# TO DO
All the entries need to be quoted exactly, apart from the pictures, which you should drop.

# DATA SHOWN
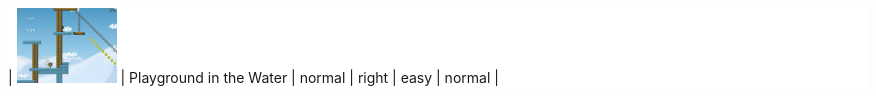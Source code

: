 | <img src="images/Yr10.png" title="Yr10.png" alt="Yr10.png" width="100" />                   | Playground in the Water            | normal            | right     | easy       | normal |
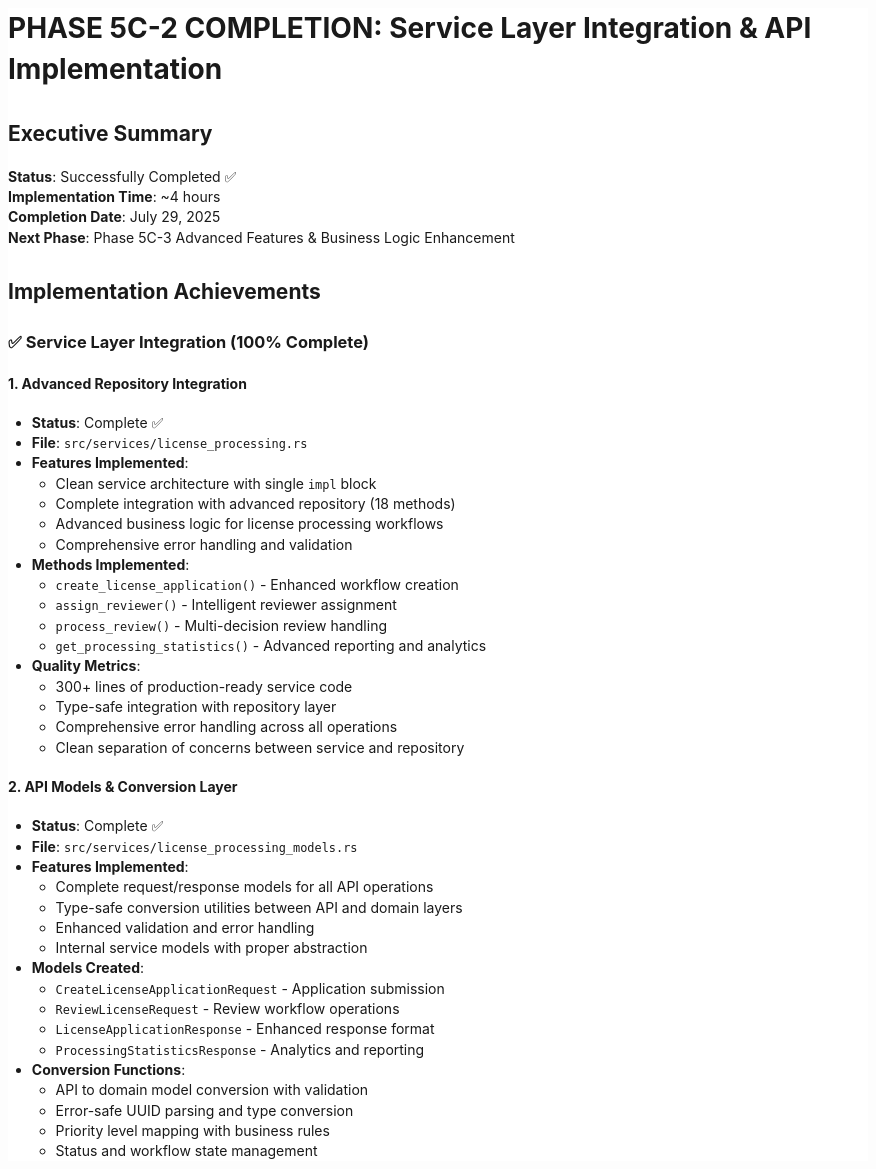 # PHASE 5C-2 COMPLETION: Service Layer Integration & API Implementation

## Executive Summary

**Status**: Successfully Completed ✅  
**Implementation Time**: ~4 hours  
**Completion Date**: July 29, 2025  
**Next Phase**: Phase 5C-3 Advanced Features & Business Logic Enhancement  

## Implementation Achievements

### ✅ Service Layer Integration (100% Complete)

#### 1. Advanced Repository Integration
- **Status**: Complete ✅
- **File**: `src/services/license_processing.rs`
- **Features Implemented**:
  - Clean service architecture with single `impl` block
  - Complete integration with advanced repository (18 methods)
  - Advanced business logic for license processing workflows
  - Comprehensive error handling and validation
- **Methods Implemented**:
  - `create_license_application()` - Enhanced workflow creation
  - `assign_reviewer()` - Intelligent reviewer assignment
  - `process_review()` - Multi-decision review handling
  - `get_processing_statistics()` - Advanced reporting and analytics
- **Quality Metrics**: 
  - 300+ lines of production-ready service code
  - Type-safe integration with repository layer
  - Comprehensive error handling across all operations
  - Clean separation of concerns between service and repository

#### 2. API Models & Conversion Layer
- **Status**: Complete ✅
- **File**: `src/services/license_processing_models.rs`
- **Features Implemented**:
  - Complete request/response models for all API operations
  - Type-safe conversion utilities between API and domain layers
  - Enhanced validation and error handling
  - Internal service models with proper abstraction
- **Models Created**:
  - `CreateLicenseApplicationRequest` - Application submission
  - `ReviewLicenseRequest` - Review workflow operations
  - `LicenseApplicationResponse` - Enhanced response format
  - `ProcessingStatisticsResponse` - Analytics and reporting
- **Conversion Functions**:
  - API to domain model conversion with validation
  - Error-safe UUID parsing and type conversion
  - Priority level mapping with business rules
  - Status and workflow state management
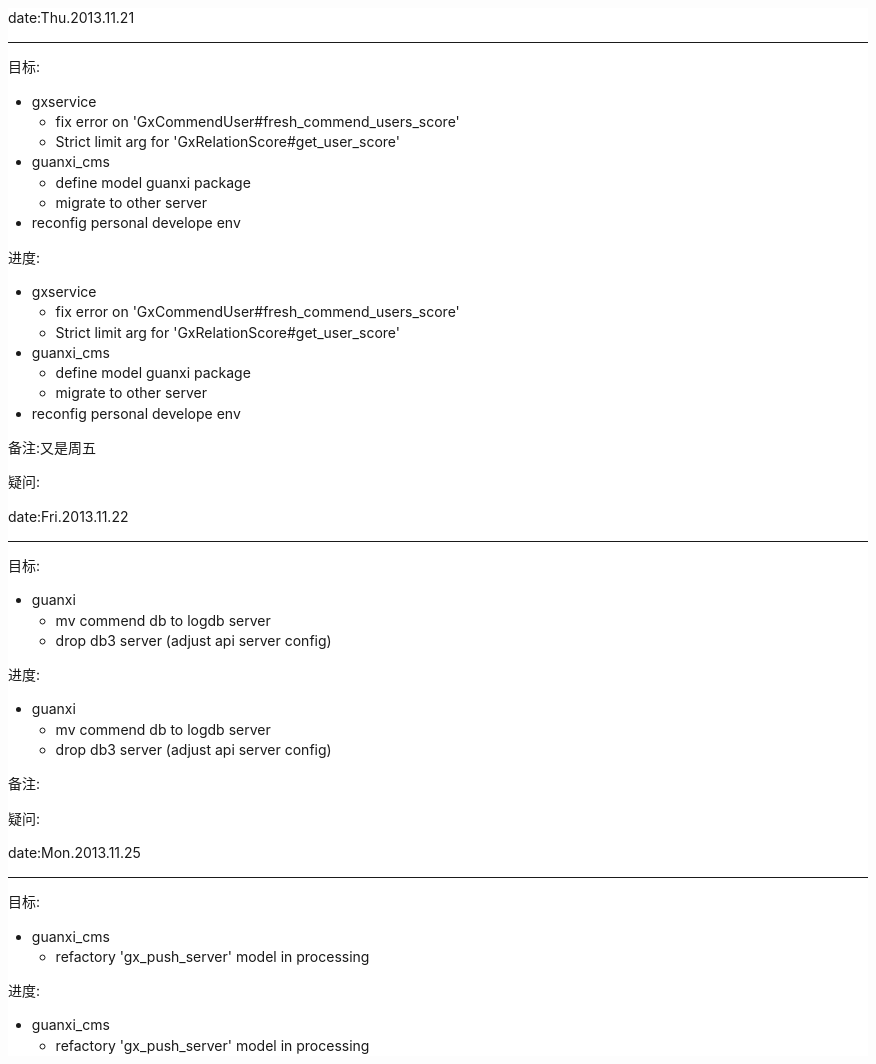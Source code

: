 date:Thu.2013.11.21

---------------------------------

目标:

- gxservice
  - fix error on 'GxCommendUser#fresh_commend_users_score'
  - Strict limit arg for 'GxRelationScore#get_user_score'
- guanxi_cms
  - define model guanxi package
  - migrate to other server
- reconfig personal develope env

进度:

- gxservice
  - fix error on 'GxCommendUser#fresh_commend_users_score'
  - Strict limit arg for 'GxRelationScore#get_user_score'
- guanxi_cms
  - define model guanxi package
  - migrate to other server
- reconfig personal develope env

备注:又是周五

疑问:

date:Fri.2013.11.22

---------------------------------

目标:

- guanxi
  - mv commend db to logdb server
  - drop db3 server (adjust api server config)

进度:

- guanxi
  - mv commend db to logdb server
  - drop db3 server (adjust api server config)

备注:

疑问:

date:Mon.2013.11.25

---------------------------------

目标:

- guanxi_cms
  - refactory 'gx_push_server' model in processing

进度:

- guanxi_cms
  - refactory 'gx_push_server' model in processing
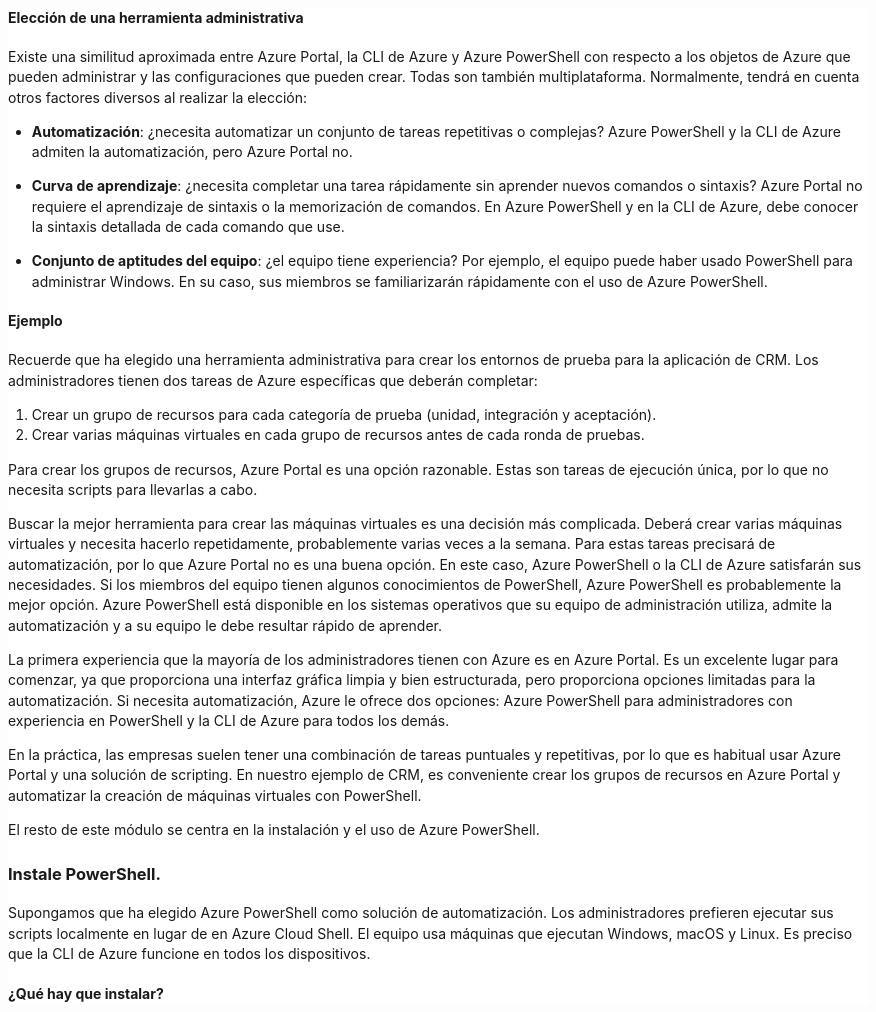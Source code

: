 #### Elección de una herramienta administrativa

Existe una similitud aproximada entre Azure Portal, la CLI de Azure y Azure PowerShell con respecto a los objetos de Azure que pueden administrar y las configuraciones que pueden crear. Todas son también multiplataforma. Normalmente, tendrá en cuenta otros factores diversos al realizar la elección:

- **Automatización**: ¿necesita automatizar un conjunto de tareas repetitivas o complejas? Azure PowerShell y la CLI de Azure admiten la automatización, pero Azure Portal no.
    
- **Curva de aprendizaje**: ¿necesita completar una tarea rápidamente sin aprender nuevos comandos o sintaxis? Azure Portal no requiere el aprendizaje de sintaxis o la memorización de comandos. En Azure PowerShell y en la CLI de Azure, debe conocer la sintaxis detallada de cada comando que use.
    
- **Conjunto de aptitudes del equipo**: ¿el equipo tiene experiencia? Por ejemplo, el equipo puede haber usado PowerShell para administrar Windows. En su caso, sus miembros se familiarizarán rápidamente con el uso de Azure PowerShell.

#### Ejemplo

Recuerde que ha elegido una herramienta administrativa para crear los entornos de prueba para la aplicación de CRM. Los administradores tienen dos tareas de Azure específicas que deberán completar:

1. Crear un grupo de recursos para cada categoría de prueba (unidad, integración y aceptación).
2. Crear varias máquinas virtuales en cada grupo de recursos antes de cada ronda de pruebas.

Para crear los grupos de recursos, Azure Portal es una opción razonable. Estas son tareas de ejecución única, por lo que no necesita scripts para llevarlas a cabo.

Buscar la mejor herramienta para crear las máquinas virtuales es una decisión más complicada. Deberá crear varias máquinas virtuales y necesita hacerlo repetidamente, probablemente varias veces a la semana. Para estas tareas precisará de automatización, por lo que Azure Portal no es una buena opción. En este caso, Azure PowerShell o la CLI de Azure satisfarán sus necesidades. Si los miembros del equipo tienen algunos conocimientos de PowerShell, Azure PowerShell es probablemente la mejor opción. Azure PowerShell está disponible en los sistemas operativos que su equipo de administración utiliza, admite la automatización y a su equipo le debe resultar rápido de aprender.

La primera experiencia que la mayoría de los administradores tienen con Azure es en Azure Portal. Es un excelente lugar para comenzar, ya que proporciona una interfaz gráfica limpia y bien estructurada, pero proporciona opciones limitadas para la automatización. Si necesita automatización, Azure le ofrece dos opciones: Azure PowerShell para administradores con experiencia en PowerShell y la CLI de Azure para todos los demás.

En la práctica, las empresas suelen tener una combinación de tareas puntuales y repetitivas, por lo que es habitual usar Azure Portal y una solución de scripting. En nuestro ejemplo de CRM, es conveniente crear los grupos de recursos en Azure Portal y automatizar la creación de máquinas virtuales con PowerShell.

El resto de este módulo se centra en la instalación y el uso de Azure PowerShell.

### Instale PowerShell.

Supongamos que ha elegido Azure PowerShell como solución de automatización. Los administradores prefieren ejecutar sus scripts localmente en lugar de en Azure Cloud Shell. El equipo usa máquinas que ejecutan Windows, macOS y Linux. Es preciso que la CLI de Azure funcione en todos los dispositivos.

#### ¿Qué hay que instalar?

# OUTPUT FOR THIS EXERCISE
Source code

: | <img src="images/Yr10.png" title="Yr10.png" alt="Yr10.png" width="100" />                   | Playground in the Water            | normal            | right     | easy       | normal |
 # PHASE 5C-2 COMPLETION: Service Layer Integration & API Implementation

## Executive Summary

**Status**: Successfully Completed ✅  
**Implementation Time**: ~4 hours  
**Completion Date**: July 29, 2025  
**Next Phase**: Phase 5C-3 Advanced Features & Business Logic Enhancement  

## Implementation Achievements

### ✅ Service Layer Integration (100% Complete)

#### 1. Advanced Repository Integration
- **Status**: Complete ✅
- **File**: `src/services/license_processing.rs`
- **Features Implemented**:
  - Clean service architecture with single `impl` block
  - Complete integration with advanced repository (18 methods)
  - Advanced business logic for license processing workflows
  - Comprehensive error handling and validation
- **Methods Implemented**:
  - `create_license_application()` - Enhanced workflow creation
  - `assign_reviewer()` - Intelligent reviewer assignment
  - `process_review()` - Multi-decision review handling
  - `get_processing_statistics()` - Advanced reporting and analytics
- **Quality Metrics**: 
  - 300+ lines of production-ready service code
  - Type-safe integration with repository layer
  - Comprehensive error handling across all operations
  - Clean separation of concerns between service and repository

#### 2. API Models & Conversion Layer
- **Status**: Complete ✅
- **File**: `src/services/license_processing_models.rs`
- **Features Implemented**:
  - Complete request/response models for all API operations
  - Type-safe conversion utilities between API and domain layers
  - Enhanced validation and error handling
  - Internal service models with proper abstraction
- **Models Created**:
  - `CreateLicenseApplicationRequest` - Application submission
  - `ReviewLicenseRequest` - Review workflow operations
  - `LicenseApplicationResponse` - Enhanced response format
  - `ProcessingStatisticsResponse` - Analytics and reporting
- **Conversion Functions**:
  - API to domain model conversion with validation
  - Error-safe UUID parsing and type conversion
  - Priority level mapping with business rules
  - Status and workflow state management
Source code

: date:Thu.2013.11.21

---------------------------------

目标:

- gxservice
  - fix error on 'GxCommendUser#fresh_commend_users_score'
  - Strict limit arg for 'GxRelationScore#get_user_score'
- guanxi_cms
  - define model guanxi package
  - migrate to other server
- reconfig personal develope env

进度:

- gxservice
  - fix error on 'GxCommendUser#fresh_commend_users_score'
  - Strict limit arg for 'GxRelationScore#get_user_score'
- guanxi_cms
  - define model guanxi package
  - migrate to other server
- reconfig personal develope env

备注:又是周五

疑问:

date:Fri.2013.11.22

---------------------------------

目标:

- guanxi
  - mv commend db to logdb server
  - drop db3 server (adjust api server config)

进度:

- guanxi
  - mv commend db to logdb server
  - drop db3 server (adjust api server config)

备注:

疑问:

date:Mon.2013.11.25

---------------------------------

目标:

- guanxi_cms
  - refactory 'gx_push_server' model in processing

进度:

- guanxi_cms
  - refactory 'gx_push_server' model in processing
Source code

: #### Elección de una herramienta administrativa

Existe una similitud aproximada entre Azure Portal, la CLI de Azure y Azure PowerShell con respecto a los objetos de Azure que pueden administrar y las configuraciones que pueden crear. Todas son también multiplataforma. Normalmente, tendrá en cuenta otros factores diversos al realizar la elección:

- **Automatización**: ¿necesita automatizar un conjunto de tareas repetitivas o complejas? Azure PowerShell y la CLI de Azure admiten la automatización, pero Azure Portal no.
    
- **Curva de aprendizaje**: ¿necesita completar una tarea rápidamente sin aprender nuevos comandos o sintaxis? Azure Portal no requiere el aprendizaje de sintaxis o la memorización de comandos. En Azure PowerShell y en la CLI de Azure, debe conocer la sintaxis detallada de cada comando que use.
    
- **Conjunto de aptitudes del equipo**: ¿el equipo tiene experiencia? Por ejemplo, el equipo puede haber usado PowerShell para administrar Windows. En su caso, sus miembros se familiarizarán rápidamente con el uso de Azure PowerShell.

#### Ejemplo

Recuerde que ha elegido una herramienta administrativa para crear los entornos de prueba para la aplicación de CRM. Los administradores tienen dos tareas de Azure específicas que deberán completar:

1. Crear un grupo de recursos para cada categoría de prueba (unidad, integración y aceptación).
2. Crear varias máquinas virtuales en cada grupo de recursos antes de cada ronda de pruebas.

Para crear los grupos de recursos, Azure Portal es una opción razonable. Estas son tareas de ejecución única, por lo que no necesita scripts para llevarlas a cabo.

Buscar la mejor herramienta para crear las máquinas virtuales es una decisión más complicada. Deberá crear varias máquinas virtuales y necesita hacerlo repetidamente, probablemente varias veces a la semana. Para estas tareas precisará de automatización, por lo que Azure Portal no es una buena opción. En este caso, Azure PowerShell o la CLI de Azure satisfarán sus necesidades. Si los miembros del equipo tienen algunos conocimientos de PowerShell, Azure PowerShell es probablemente la mejor opción. Azure PowerShell está disponible en los sistemas operativos que su equipo de administración utiliza, admite la automatización y a su equipo le debe resultar rápido de aprender.

La primera experiencia que la mayoría de los administradores tienen con Azure es en Azure Portal. Es un excelente lugar para comenzar, ya que proporciona una interfaz gráfica limpia y bien estructurada, pero proporciona opciones limitadas para la automatización. Si necesita automatización, Azure le ofrece dos opciones: Azure PowerShell para administradores con experiencia en PowerShell y la CLI de Azure para todos los demás.

En la práctica, las empresas suelen tener una combinación de tareas puntuales y repetitivas, por lo que es habitual usar Azure Portal y una solución de scripting. En nuestro ejemplo de CRM, es conveniente crear los grupos de recursos en Azure Portal y automatizar la creación de máquinas virtuales con PowerShell.

El resto de este módulo se centra en la instalación y el uso de Azure PowerShell.

### Instale PowerShell.

Supongamos que ha elegido Azure PowerShell como solución de automatización. Los administradores prefieren ejecutar sus scripts localmente en lugar de en Azure Cloud Shell. El equipo usa máquinas que ejecutan Windows, macOS y Linux. Es preciso que la CLI de Azure funcione en todos los dispositivos.

#### ¿Qué hay que instalar?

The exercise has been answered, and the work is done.